Die Partnerschaft mit Belle.ai, da ist man bei der DAHW optimistisch, könnte im Senegal für einen echten Durchbruch sorgen: Zwar ist die Verbreitung von Lepra dort schon weitestgehend eingedämmt, aber in bestimmten Regionen sind die Fallzahlen immer noch vergleichsweise hoch. Die DAHW führt parallel zur App-Testung ein Kartierungsprojekt durch, das die Hot Spots noch einmal genauer eingrenzt. Außerdem werden sogenannte Skin Camps organisiert, mobile Untersuchungszentren, und Kontaktpersonen von Lepra-Patient:innen erhalten eine Prophylaxe.

„Von diesem Maßnahmen-Mix versprechen wir uns einen großen Effekt“, fasst es Forschungskoordinatorin Kasang zusammen.
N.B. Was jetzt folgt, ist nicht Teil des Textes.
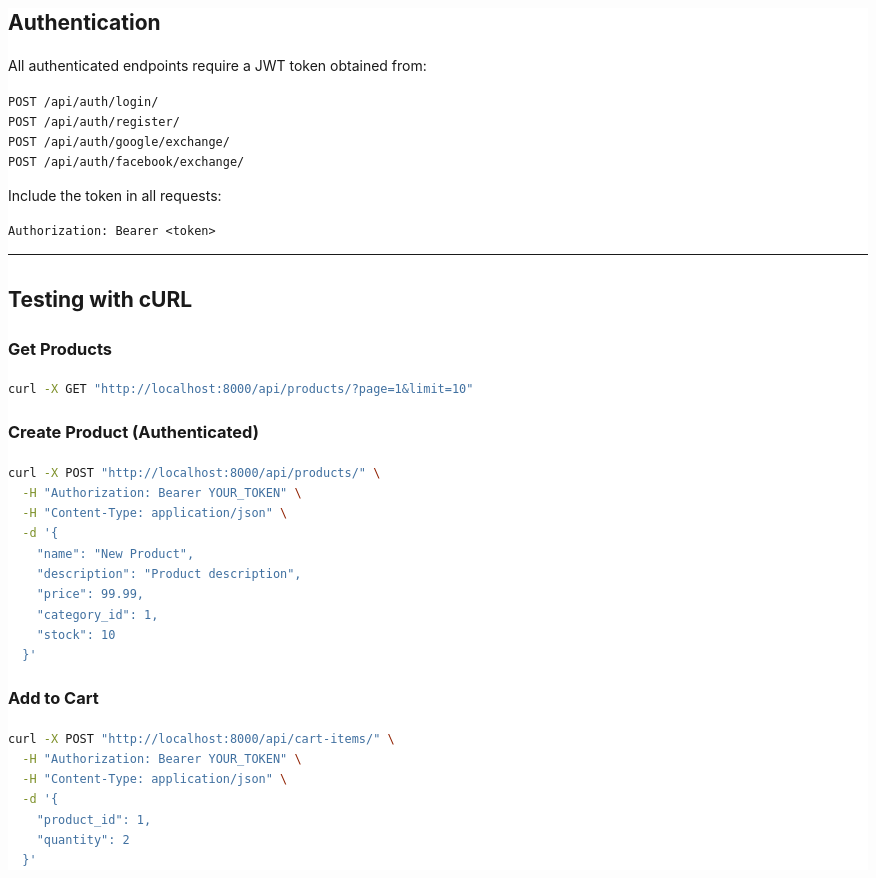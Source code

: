 
## Authentication

All authenticated endpoints require a JWT token obtained from:

```http
POST /api/auth/login/
POST /api/auth/register/
POST /api/auth/google/exchange/
POST /api/auth/facebook/exchange/
```

Include the token in all requests:

```doc
Authorization: Bearer <token>
```

---

## Testing with cURL

### Get Products

```bash
curl -X GET "http://localhost:8000/api/products/?page=1&limit=10"
```

### Create Product (Authenticated)

```bash
curl -X POST "http://localhost:8000/api/products/" \
  -H "Authorization: Bearer YOUR_TOKEN" \
  -H "Content-Type: application/json" \
  -d '{
    "name": "New Product",
    "description": "Product description",
    "price": 99.99,
    "category_id": 1,
    "stock": 10
  }'
```

### Add to Cart

```bash
curl -X POST "http://localhost:8000/api/cart-items/" \
  -H "Authorization: Bearer YOUR_TOKEN" \
  -H "Content-Type: application/json" \
  -d '{
    "product_id": 1,
    "quantity": 2
  }'
```
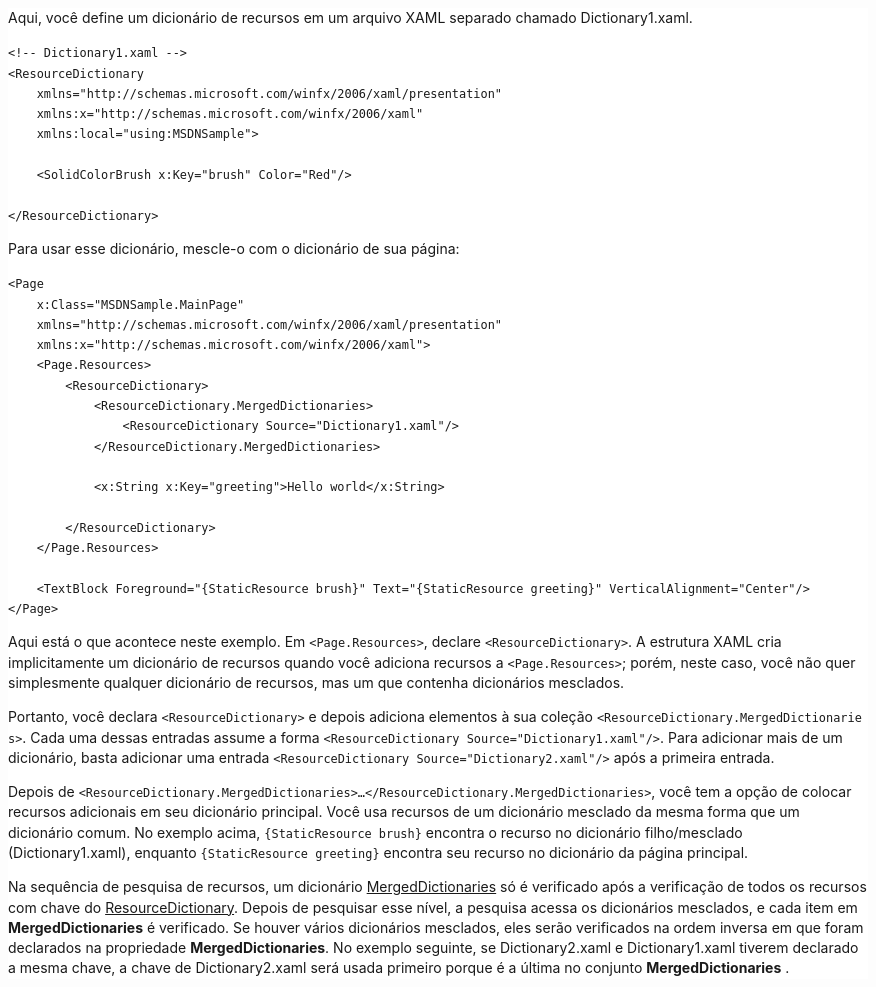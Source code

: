 Aqui, você define um dicionário de recursos em um arquivo XAML separado chamado Dictionary1.xaml.

```XAML
<!-- Dictionary1.xaml -->
<ResourceDictionary
    xmlns="http://schemas.microsoft.com/winfx/2006/xaml/presentation" 
    xmlns:x="http://schemas.microsoft.com/winfx/2006/xaml"
    xmlns:local="using:MSDNSample">

    <SolidColorBrush x:Key="brush" Color="Red"/>

</ResourceDictionary>

```

Para usar esse dicionário, mescle-o com o dicionário de sua página:

```XAML
<Page
    x:Class="MSDNSample.MainPage"
    xmlns="http://schemas.microsoft.com/winfx/2006/xaml/presentation"
    xmlns:x="http://schemas.microsoft.com/winfx/2006/xaml">
    <Page.Resources>
        <ResourceDictionary>
            <ResourceDictionary.MergedDictionaries>
                <ResourceDictionary Source="Dictionary1.xaml"/>
            </ResourceDictionary.MergedDictionaries>

            <x:String x:Key="greeting">Hello world</x:String>

        </ResourceDictionary>
    </Page.Resources>

    <TextBlock Foreground="{StaticResource brush}" Text="{StaticResource greeting}" VerticalAlignment="Center"/>
</Page>
```

Aqui está o que acontece neste exemplo. Em `<Page.Resources>`, declare `<ResourceDictionary>`. A estrutura XAML cria implicitamente um dicionário de recursos quando você adiciona recursos a `<Page.Resources>`; porém, neste caso, você não quer simplesmente qualquer dicionário de recursos, mas um que contenha dicionários mesclados.

Portanto, você declara `<ResourceDictionary>` e depois adiciona elementos à sua coleção `<ResourceDictionary.MergedDictionaries>`. Cada uma dessas entradas assume a forma `<ResourceDictionary Source="Dictionary1.xaml"/>`. Para adicionar mais de um dicionário, basta adicionar uma entrada `<ResourceDictionary Source="Dictionary2.xaml"/>` após a primeira entrada.

Depois de `<ResourceDictionary.MergedDictionaries>…</ResourceDictionary.MergedDictionaries>`, você tem a opção de colocar recursos adicionais em seu dicionário principal. Você usa recursos de um dicionário mesclado da mesma forma que um dicionário comum. No exemplo acima, `{StaticResource brush}` encontra o recurso no dicionário filho/mesclado (Dictionary1.xaml), enquanto `{StaticResource greeting}` encontra seu recurso no dicionário da página principal.

Na sequência de pesquisa de recursos, um dicionário [MergedDictionaries](https://docs.microsoft.com/uwp/api/windows.ui.xaml.resourcedictionary.mergeddictionaries) só é verificado após a verificação de todos os recursos com chave do [ResourceDictionary](https://docs.microsoft.com/uwp/api/Windows.UI.Xaml.ResourceDictionary). Depois de pesquisar esse nível, a pesquisa acessa os dicionários mesclados, e cada item em **MergedDictionaries** é verificado. Se houver vários dicionários mesclados, eles serão verificados na ordem inversa em que foram declarados na propriedade **MergedDictionaries**. No exemplo seguinte, se Dictionary2.xaml e Dictionary1.xaml tiverem declarado a mesma chave, a chave de Dictionary2.xaml será usada primeiro porque é a última no conjunto **MergedDictionaries** .
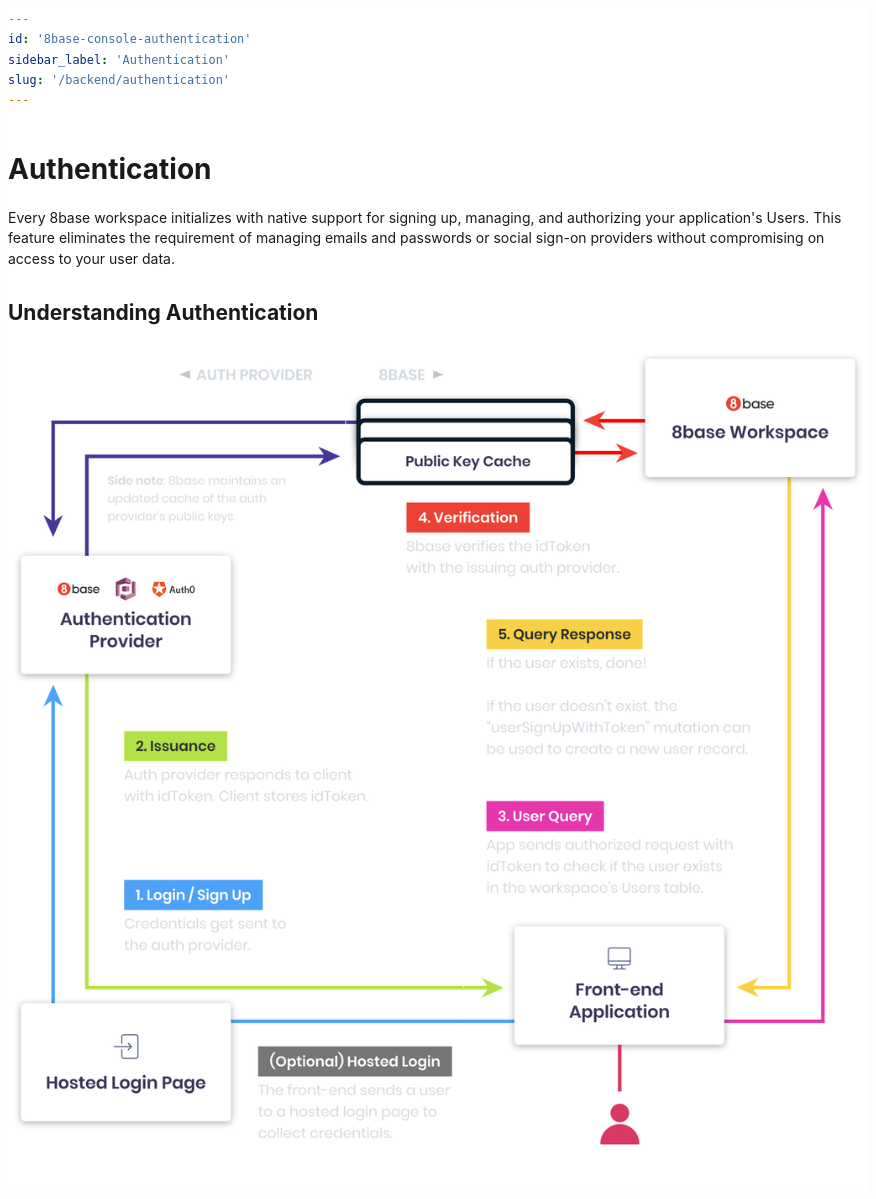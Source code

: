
 ```yaml
---
id: '8base-console-authentication'
sidebar_label: 'Authentication'
slug: '/backend/authentication'
---
```


# Authentication

Every 8base workspace initializes with native support for signing up, managing, and authorizing your application's Users. This feature eliminates the requirement of managing emails and passwords or social sign-on providers without compromising on access to your user data.

## Understanding Authentication

![Authentication flow diagram](./images/authorization_graphic.svg)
„Gemeinsam mit der innovativen KI-Methode, die Belle.ai entwickelt hat, können wir so in noch größeren Schritten vorankommen. Denn: Wenn die Menschen im ländlichen Senegal keine Möglichkeit haben, sich in einer dermatologischen Praxis untersuchen zu lassen, bringen wir diese Untersuchung eben zu ihnen!